Jak odebrać słowa taty: "Walnął babola"? Czego się boi dziecko przystępujące do pierwszej komunii świętej? Gdzie zamówić mentosy? Dziś się dowiesz tego i wielu innych rzeczy.
Pochodzę z prowincjonalnego miasteczka i los chciał, że musiałam przemieścić się do pobliskiej miejscowości autobusem. Po wykupionym kursie usiadłam na przednim siedzeniu. Zaraz za mną rozsiadło się dwoje rozkosznych dzieciaczków - jedno ok. 5 lat drugie, może 7 latek. Obok nich, po drugiej stronie (M)amusia jednego z nich z psiapsiułką. Autobus rusza, wtem słyszę za swoimi plecami rozmowę:
M: Co tam masz, co jesz?
5 latek: Gumę.
M: Skąd ją masz?
5 latek: Tu była....
by Bulgot @
* * * * *
Przygotowania do komunii. Rozmawiam z mamą.
Ja: Mamo, w trakcie komunii je się ciało Chrystusa, tak?
Mama: Tak.
Ja: A jak ja trafię na wątróbkę?! Ja nie lubię wątróbki!
by Daliyah22 @
* * * * *
Moja bratanica Nadia (2,5 roku), wzięła do ręki pilniczek i zaczyna nim jeździć po swoich nogach.
Ja: Nadia, co robisz?
Nadia: Pielę nogi.
by Czekoladoholiczka
* * * * *
Wnuczek do Babci, która właśnie pali papierosa:
- Babciu nie pal tyle, bo będziesz umarta
by Evanes
* * * * *
Na obozie słyszałem jak dzieci rozmawiały przez telefon:
- Dzień dobry. Czy mogłaby pani przywieźć mentosy?
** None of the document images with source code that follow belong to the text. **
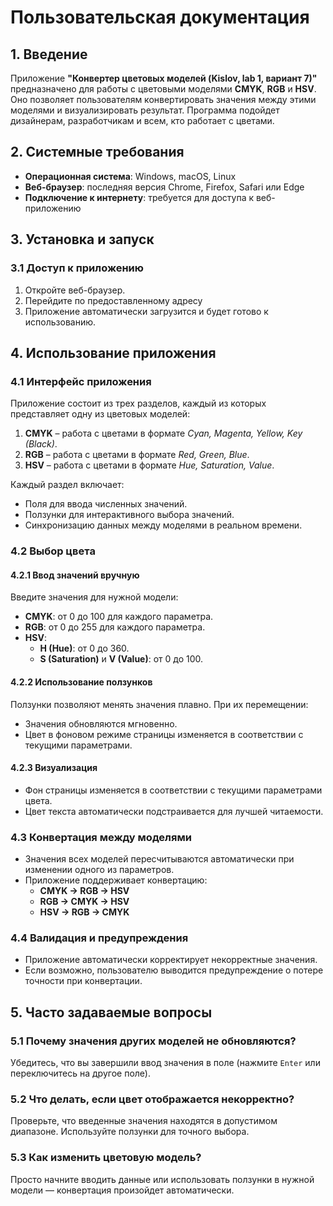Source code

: # Пользовательская документация

## 1. Введение

Приложение **"Конвертер цветовых моделей (Kislov, lab 1, вариант 7)"** предназначено для работы с цветовыми моделями **CMYK**, **RGB** и **HSV**. Оно позволяет пользователям конвертировать значения между этими моделями и визуализировать результат. Программа подойдет дизайнерам, разработчикам и всем, кто работает с цветами.

## 2. Системные требования

- **Операционная система**: Windows, macOS, Linux
- **Веб-браузер**: последняя версия Chrome, Firefox, Safari или Edge
- **Подключение к интернету**: требуется для доступа к веб-приложению

## 3. Установка и запуск

### 3.1 Доступ к приложению

1. Откройте веб-браузер.
2. Перейдите по предоставленному адресу
3. Приложение автоматически загрузится и будет готово к использованию.

## 4. Использование приложения

### 4.1 Интерфейс приложения

Приложение состоит из трех разделов, каждый из которых представляет одну из цветовых моделей:

1. **CMYK** – работа с цветами в формате *Cyan, Magenta, Yellow, Key (Black)*.
2. **RGB** – работа с цветами в формате *Red, Green, Blue*.
3. **HSV** – работа с цветами в формате *Hue, Saturation, Value*.

Каждый раздел включает:
- Поля для ввода численных значений.
- Ползунки для интерактивного выбора значений.
- Синхронизацию данных между моделями в реальном времени.

### 4.2 Выбор цвета

#### 4.2.1 Ввод значений вручную
Введите значения для нужной модели:
- **CMYK**: от 0 до 100 для каждого параметра.
- **RGB**: от 0 до 255 для каждого параметра.
- **HSV**: 
  - **H (Hue)**: от 0 до 360.  
  - **S (Saturation)** и **V (Value)**: от 0 до 100.

#### 4.2.2 Использование ползунков
Ползунки позволяют менять значения плавно. При их перемещении:
- Значения обновляются мгновенно.
- Цвет в фоновом режиме страницы изменяется в соответствии с текущими параметрами.

#### 4.2.3 Визуализация
- Фон страницы изменяется в соответствии с текущими параметрами цвета.
- Цвет текста автоматически подстраивается для лучшей читаемости.

### 4.3 Конвертация между моделями

- Значения всех моделей пересчитываются автоматически при изменении одного из параметров.
- Приложение поддерживает конвертацию:
  - **CMYK → RGB → HSV**
  - **RGB → CMYK → HSV**
  - **HSV → RGB → CMYK**

### 4.4 Валидация и предупреждения

- Приложение автоматически корректирует некорректные значения.
- Если возможно, пользователю выводится предупреждение о потере точности при конвертации.

## 5. Часто задаваемые вопросы

### 5.1 Почему значения других моделей не обновляются?
Убедитесь, что вы завершили ввод значения в поле (нажмите `Enter` или переключитесь на другое поле).

### 5.2 Что делать, если цвет отображается некорректно?
Проверьте, что введенные значения находятся в допустимом диапазоне. Используйте ползунки для точного выбора.

### 5.3 Как изменить цветовую модель?
Просто начните вводить данные или использовать ползунки в нужной модели — конвертация произойдет автоматически.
Bo ja jestem na obozie, a mentosy mi potrzebne.
Chwila ciszy...
- Rozłączyła się. Jakie chamstwo.
- Gdzie dzwoniłaś?
- Do Da Grasso.
by Jesus_Freak
* * * * *
Córkę to mam tak tolerancyjną, że mam nadzieję, że gdy przyjdzie jej czas iść do szkoły (na razie ma 3 lata), to o Romanie słuch już zaginie. Ale po kolei:
Weekend, sielska rodzinna atmosfera. Tak się rozczuliłem, że do dziewczyn moich (aż trzy mam: żonkę i dwie córki) odezwałem się w te słowa:
- Moje dziewczyny kochane !
Córka starsza (Marysia - 3 lata) na te słowa popatrzyła na mnie i powtórzyła me słowa dokładnie. Zacząłem więc gorączkowo wyjaśniać, że ja nie jestem dziewczyną, bo gdybym nią był, to Marysi i jej młodszej siostry nie byłoby na świecie, bo by dzieci się rodziły to jednak potrzebna i dziewczyna i chłopiec. Marysia wzruszyła ramionami i odpowiedziała:
- A mnie się podoba jak jest dziewczyna i dziewczyna...
by Fidello
* * * * *
Teściowa narzeka : tu mnie boli, tu mnie łupie, chyba juz niedługo przyjdzie umierać.
Na to mój 4 -letni synek Wojtuś:
- Babciu, nie mów hop, dopóki nie przeskoczysz.
by Lelejek
* * * * *
W rozmowie użyłem pewnego sformułowania dla określenia czyjejś nieprzemyślanej wypowiedzi.
A wyglądało to tak.
Mówię:
- Ale Tomek walnął babola!
Mój syn (lat 15) robi wielkie oczy i z niedowierzaniem pyta:
- Wujek potrącił jakąś panią autem?!
Koleżanka opowiedziała taki dialog ze swoim kilkuletnim bratankiem:
-Tę tabletkę weźmiesz przed snem.
-A skąd będę wiedział, że coś mi się będzie śniło?
by JasNiemowa
* * * * *
Do koleżanki wpadła w odwiedziny jej dawno nie widziana kumpela z dwójką dzieci. Dwóch synów. Dokładnie mówiąc Pawełek (wiek 4 m-ce) i Konrad (4 lata).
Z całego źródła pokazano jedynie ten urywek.